### [TO DO]
Read through the listing below and return only the lines containing "metadata".

### [EXERCISE MATERIAL]
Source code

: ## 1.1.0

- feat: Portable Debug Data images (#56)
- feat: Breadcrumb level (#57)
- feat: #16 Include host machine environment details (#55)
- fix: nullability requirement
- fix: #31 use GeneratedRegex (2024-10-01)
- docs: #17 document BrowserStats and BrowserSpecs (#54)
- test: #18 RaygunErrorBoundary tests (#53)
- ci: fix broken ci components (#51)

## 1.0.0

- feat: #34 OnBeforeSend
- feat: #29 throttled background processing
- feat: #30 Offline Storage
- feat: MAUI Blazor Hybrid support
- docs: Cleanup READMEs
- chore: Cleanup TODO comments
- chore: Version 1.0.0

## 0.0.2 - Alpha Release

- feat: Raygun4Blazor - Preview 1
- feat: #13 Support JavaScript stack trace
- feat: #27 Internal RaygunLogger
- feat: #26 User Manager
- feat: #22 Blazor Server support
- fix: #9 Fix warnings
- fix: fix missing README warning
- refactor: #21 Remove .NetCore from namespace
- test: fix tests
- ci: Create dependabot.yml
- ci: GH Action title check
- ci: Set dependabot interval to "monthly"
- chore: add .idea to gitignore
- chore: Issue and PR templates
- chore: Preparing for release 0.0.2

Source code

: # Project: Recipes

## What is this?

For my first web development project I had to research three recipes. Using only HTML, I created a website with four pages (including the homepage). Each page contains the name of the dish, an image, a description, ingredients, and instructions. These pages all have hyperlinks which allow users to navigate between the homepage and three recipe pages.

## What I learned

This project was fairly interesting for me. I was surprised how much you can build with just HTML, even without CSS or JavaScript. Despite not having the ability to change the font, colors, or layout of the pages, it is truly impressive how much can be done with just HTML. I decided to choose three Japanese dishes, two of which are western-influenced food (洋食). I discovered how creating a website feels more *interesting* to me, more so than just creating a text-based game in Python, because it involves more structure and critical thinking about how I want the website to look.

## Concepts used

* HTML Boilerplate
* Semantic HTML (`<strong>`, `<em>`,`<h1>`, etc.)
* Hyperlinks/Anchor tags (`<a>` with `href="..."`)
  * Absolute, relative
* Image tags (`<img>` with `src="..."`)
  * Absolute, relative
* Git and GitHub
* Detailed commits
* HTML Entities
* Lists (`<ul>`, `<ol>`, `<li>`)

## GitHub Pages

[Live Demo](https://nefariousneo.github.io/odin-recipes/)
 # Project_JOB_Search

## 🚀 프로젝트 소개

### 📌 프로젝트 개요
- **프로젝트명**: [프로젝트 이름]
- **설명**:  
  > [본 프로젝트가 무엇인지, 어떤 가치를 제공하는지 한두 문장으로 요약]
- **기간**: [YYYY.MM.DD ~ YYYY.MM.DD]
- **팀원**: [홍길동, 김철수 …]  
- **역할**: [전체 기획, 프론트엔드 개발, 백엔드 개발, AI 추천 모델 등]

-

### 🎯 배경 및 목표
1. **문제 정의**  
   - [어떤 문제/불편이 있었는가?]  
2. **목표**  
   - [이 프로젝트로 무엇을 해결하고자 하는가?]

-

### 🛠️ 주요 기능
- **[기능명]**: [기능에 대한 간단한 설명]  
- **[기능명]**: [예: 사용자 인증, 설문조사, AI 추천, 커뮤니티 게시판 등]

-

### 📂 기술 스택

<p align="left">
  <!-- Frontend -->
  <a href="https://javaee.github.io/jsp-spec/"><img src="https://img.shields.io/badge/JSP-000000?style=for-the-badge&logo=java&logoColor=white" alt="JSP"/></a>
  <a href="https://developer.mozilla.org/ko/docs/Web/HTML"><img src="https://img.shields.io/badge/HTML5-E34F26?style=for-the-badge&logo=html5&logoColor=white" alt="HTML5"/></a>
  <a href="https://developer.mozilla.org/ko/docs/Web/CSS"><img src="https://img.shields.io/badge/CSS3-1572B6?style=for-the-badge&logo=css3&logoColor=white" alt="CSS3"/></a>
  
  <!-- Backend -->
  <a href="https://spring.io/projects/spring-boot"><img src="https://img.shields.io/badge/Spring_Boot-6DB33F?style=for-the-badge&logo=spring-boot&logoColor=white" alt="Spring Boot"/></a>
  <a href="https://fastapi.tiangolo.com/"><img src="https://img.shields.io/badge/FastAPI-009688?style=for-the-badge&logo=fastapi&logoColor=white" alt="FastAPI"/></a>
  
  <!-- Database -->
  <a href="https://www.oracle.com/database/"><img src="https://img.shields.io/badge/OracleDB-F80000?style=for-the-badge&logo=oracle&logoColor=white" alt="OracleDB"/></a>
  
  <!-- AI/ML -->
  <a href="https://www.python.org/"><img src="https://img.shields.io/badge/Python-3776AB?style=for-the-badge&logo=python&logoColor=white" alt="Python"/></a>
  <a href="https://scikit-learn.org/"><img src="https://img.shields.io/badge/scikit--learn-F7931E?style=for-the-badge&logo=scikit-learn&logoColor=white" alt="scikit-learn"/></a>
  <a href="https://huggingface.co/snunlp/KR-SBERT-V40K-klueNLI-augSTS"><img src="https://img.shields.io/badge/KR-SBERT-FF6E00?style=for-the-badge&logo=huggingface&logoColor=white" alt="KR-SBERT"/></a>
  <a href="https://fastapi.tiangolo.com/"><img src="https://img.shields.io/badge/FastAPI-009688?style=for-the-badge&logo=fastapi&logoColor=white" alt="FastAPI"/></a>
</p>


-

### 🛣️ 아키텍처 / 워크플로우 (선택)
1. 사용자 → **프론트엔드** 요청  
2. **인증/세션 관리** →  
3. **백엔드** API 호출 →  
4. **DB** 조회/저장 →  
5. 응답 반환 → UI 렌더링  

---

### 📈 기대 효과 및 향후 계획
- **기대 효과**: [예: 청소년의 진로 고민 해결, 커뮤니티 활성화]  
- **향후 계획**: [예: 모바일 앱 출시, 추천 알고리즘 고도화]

---

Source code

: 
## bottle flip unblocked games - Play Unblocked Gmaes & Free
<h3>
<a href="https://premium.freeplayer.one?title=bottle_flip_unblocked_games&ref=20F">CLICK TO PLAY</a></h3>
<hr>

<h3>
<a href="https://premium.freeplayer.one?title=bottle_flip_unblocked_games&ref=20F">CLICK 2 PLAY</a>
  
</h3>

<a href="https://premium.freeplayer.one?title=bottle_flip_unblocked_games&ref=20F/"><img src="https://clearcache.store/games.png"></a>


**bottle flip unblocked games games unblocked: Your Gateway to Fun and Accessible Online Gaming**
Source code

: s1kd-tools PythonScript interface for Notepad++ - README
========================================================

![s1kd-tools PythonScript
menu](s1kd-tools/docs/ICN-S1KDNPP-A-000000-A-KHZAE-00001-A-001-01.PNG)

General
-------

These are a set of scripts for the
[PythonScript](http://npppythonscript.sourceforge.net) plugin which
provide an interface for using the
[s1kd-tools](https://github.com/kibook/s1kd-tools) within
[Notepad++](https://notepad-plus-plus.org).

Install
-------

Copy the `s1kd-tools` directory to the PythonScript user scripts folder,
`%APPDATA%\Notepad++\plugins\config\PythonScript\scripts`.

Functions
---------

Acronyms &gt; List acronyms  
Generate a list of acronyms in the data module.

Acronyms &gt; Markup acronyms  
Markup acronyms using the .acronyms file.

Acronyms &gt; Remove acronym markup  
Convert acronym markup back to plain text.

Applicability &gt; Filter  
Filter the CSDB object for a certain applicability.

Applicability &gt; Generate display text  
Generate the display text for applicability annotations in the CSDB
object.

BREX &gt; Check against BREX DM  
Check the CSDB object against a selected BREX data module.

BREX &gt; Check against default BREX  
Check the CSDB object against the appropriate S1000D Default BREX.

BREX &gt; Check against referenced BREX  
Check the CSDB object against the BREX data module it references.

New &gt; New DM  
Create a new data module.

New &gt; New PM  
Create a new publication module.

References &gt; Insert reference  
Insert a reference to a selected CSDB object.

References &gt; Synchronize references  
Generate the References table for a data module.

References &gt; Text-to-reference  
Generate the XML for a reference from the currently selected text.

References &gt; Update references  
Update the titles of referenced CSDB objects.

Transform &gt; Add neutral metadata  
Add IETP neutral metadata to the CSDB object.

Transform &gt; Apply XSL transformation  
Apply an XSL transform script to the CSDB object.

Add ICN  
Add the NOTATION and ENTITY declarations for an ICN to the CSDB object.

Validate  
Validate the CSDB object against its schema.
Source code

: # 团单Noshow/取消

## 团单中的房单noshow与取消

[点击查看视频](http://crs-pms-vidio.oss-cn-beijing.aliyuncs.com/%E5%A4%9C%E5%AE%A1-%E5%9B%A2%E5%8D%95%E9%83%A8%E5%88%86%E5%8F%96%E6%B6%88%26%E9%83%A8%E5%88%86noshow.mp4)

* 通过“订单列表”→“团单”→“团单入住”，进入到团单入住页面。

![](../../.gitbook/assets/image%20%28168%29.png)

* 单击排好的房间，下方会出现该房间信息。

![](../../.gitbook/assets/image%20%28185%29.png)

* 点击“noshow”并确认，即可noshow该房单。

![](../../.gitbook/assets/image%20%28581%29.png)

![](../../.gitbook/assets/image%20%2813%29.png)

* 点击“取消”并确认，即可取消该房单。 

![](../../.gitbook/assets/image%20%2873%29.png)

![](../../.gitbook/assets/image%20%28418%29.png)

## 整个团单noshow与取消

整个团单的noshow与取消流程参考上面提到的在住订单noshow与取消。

--

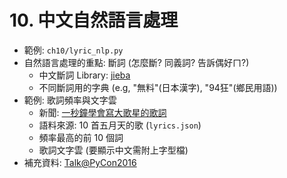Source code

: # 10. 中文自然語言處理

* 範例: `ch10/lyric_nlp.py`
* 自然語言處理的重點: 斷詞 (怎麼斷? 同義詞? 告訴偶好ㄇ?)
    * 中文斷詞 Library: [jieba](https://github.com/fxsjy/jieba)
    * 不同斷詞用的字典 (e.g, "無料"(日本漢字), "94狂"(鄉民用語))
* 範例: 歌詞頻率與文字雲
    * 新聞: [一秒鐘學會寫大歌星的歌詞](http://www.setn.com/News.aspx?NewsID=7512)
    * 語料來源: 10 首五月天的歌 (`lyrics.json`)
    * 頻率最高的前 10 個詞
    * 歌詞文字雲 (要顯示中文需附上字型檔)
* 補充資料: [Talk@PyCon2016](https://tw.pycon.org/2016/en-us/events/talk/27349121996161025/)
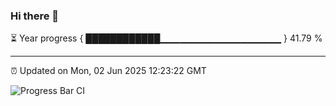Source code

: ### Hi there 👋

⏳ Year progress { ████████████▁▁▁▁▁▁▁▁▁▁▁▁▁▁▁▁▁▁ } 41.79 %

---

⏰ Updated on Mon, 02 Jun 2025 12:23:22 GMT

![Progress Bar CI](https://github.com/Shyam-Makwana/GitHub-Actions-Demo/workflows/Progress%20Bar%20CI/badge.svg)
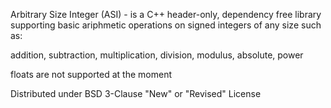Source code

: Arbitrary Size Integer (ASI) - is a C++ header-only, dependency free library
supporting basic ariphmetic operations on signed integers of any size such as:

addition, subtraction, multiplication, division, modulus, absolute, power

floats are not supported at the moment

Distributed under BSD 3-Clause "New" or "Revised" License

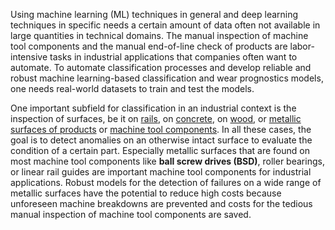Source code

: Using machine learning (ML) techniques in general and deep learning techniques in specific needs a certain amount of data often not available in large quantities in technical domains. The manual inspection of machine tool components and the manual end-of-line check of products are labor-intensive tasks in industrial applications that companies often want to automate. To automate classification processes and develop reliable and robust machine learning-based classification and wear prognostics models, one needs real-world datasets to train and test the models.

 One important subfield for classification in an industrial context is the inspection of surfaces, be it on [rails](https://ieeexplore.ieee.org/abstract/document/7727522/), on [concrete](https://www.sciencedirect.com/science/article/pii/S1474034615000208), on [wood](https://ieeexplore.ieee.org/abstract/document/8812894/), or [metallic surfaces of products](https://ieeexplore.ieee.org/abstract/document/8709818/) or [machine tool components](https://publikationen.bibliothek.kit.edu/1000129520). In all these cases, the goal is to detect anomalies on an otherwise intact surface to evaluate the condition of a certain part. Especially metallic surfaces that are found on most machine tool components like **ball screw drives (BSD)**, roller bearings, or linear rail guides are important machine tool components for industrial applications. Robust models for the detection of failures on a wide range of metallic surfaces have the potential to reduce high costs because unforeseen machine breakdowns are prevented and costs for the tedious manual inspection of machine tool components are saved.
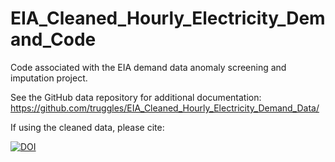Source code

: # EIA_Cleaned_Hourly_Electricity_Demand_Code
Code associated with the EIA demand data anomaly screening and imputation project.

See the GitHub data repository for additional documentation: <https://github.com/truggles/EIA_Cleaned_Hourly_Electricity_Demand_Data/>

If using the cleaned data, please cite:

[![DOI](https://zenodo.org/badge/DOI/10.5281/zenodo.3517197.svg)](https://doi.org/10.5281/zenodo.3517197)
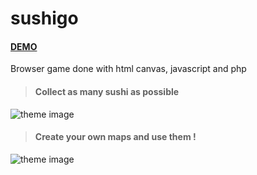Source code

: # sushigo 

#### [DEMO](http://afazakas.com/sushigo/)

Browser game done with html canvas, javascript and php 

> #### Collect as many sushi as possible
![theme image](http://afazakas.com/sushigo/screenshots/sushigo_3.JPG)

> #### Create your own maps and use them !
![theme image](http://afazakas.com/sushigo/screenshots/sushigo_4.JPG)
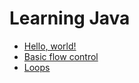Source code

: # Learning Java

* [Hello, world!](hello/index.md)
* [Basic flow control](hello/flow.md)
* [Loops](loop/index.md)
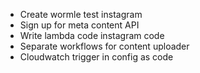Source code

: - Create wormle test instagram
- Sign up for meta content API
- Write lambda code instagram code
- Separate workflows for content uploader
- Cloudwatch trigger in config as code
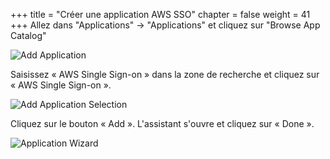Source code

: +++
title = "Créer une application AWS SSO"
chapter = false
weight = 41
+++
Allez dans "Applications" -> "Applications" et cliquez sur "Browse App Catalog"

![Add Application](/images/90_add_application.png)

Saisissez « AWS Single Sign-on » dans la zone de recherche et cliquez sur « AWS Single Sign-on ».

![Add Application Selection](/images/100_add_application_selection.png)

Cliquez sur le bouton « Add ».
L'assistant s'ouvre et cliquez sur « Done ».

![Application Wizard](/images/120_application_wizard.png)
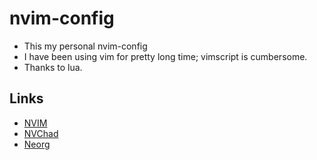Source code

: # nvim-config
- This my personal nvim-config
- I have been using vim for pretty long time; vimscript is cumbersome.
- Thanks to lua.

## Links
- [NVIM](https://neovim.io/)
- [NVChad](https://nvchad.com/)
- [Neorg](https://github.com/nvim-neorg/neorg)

### [ANSWER TO THIS TASK]
Transform &gt; Add neutral metadata  
Add IETP neutral metadata to the CSDB object.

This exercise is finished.